Gurcharan Rampuri is a Vancouver based Punjabi writer who has published over thirteen collections of poems, won over twenty literary awards from India, Canada, Denmark and USA; and his poetry books have been translated in Urdu, English and Hindi. He was one of the five poets in the ‘Anthology of Modern Punjabi Poetry‘ published in Russian from Moscow in 1957, and his poems were featured in Green Snow, an anthology of Asian poets in Canada. The Circle of Illusion: Poems by Gurcharan Rampuri (2011, translated by Amritjit Singh & Judy Ray), is Rampuri’s latest publication.
Born in Rampur in the Indian Panjab, Rampuri began writing in 1944, and he had published three collections of poems (Kirnan Da Ahlanan 1963, Qaul Qarar 1960, Kamkan Di Khushbo 1953) before coming to Canada in 1964.

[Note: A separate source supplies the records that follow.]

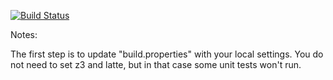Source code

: [![Build Status](https://travis-ci.org/hen3kr8/green.svg?branch=master)](https://travis-ci.org/hen3kr8/green.svg?branch=master)

Notes:

The first step is to update "build.properties" with your local
settings.  You do not need to set z3 and latte, but in that case
some unit tests won't run.
   
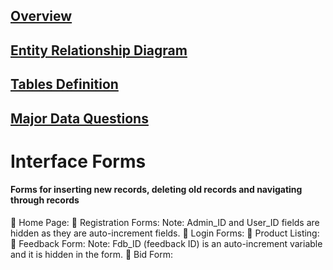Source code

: ## [Overview](../README.md)

## [Entity Relationship Diagram](../Entity_Database/Entity_Relationship.md)

## [Tables Definition](../Table_Definitions.md)

## [Major Data Questions](../Data_Questions.md)

# Interface Forms

#### Forms for inserting new records, deleting old records and navigating through records

 Home Page: 
 Registration Forms: 
Note: Admin_ID and User_ID fields are hidden as they are auto-increment fields. 
 Login Forms: 
  Product Listing: 
 Feedback Form: 
Note: Fdb_ID (feedback ID) is an auto-increment variable and it is hidden in the form. 
 Bid Form: 
 
 
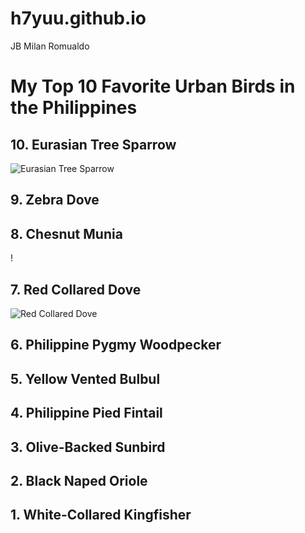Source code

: # h7yuu.github.io
JB Milan Romualdo
# My Top 10 Favorite Urban Birds in the Philippines

## 10. Eurasian Tree Sparrow
![Eurasian Tree Sparrow](https://user-images.githubusercontent.com/122416200/212784052-c1c99548-0642-4c98-963b-00fdd5b4a303.jpg)

## 9. Zebra Dove

## 8. Chesnut Munia
!
## 7. Red Collared Dove
![Red Collared Dove](https://cdn.download.ams.birds.cornell.edu/api/v1/asset/85868881/1200)
## 6. Philippine Pygmy Woodpecker
## 5. Yellow Vented Bulbul
## 4. Philippine Pied Fintail
## 3. Olive-Backed Sunbird
## 2. Black Naped Oriole
## 1. White-Collared Kingfisher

Rampuri settled in Vancouver, and in the next two decades played a crucial role in encouraging Punjabi literary groups, programs and events. In 1972, he published Anhee Gali and Kanchni, two books in one volume. His other titles include Qatalgah (1985), Agnaar (1993), Aj Ton Aaranbh Tak (2001) and Dohavali (2004). Two CDs of his poems titled Nadi Naad were released in 2005.
Among his many awards are: Punjabi Sahit Academy, Chandigarh, India in 1982; Life Achievement Award for Outstanding Contribution to Punjabi Language, Literature and Culture from Vancouver’s Punjabi Lekhak Manch in 2007, and Harjit Kaur Sidhu Memorial Achievement Award for Contribution to Punjabi Literature in 2009.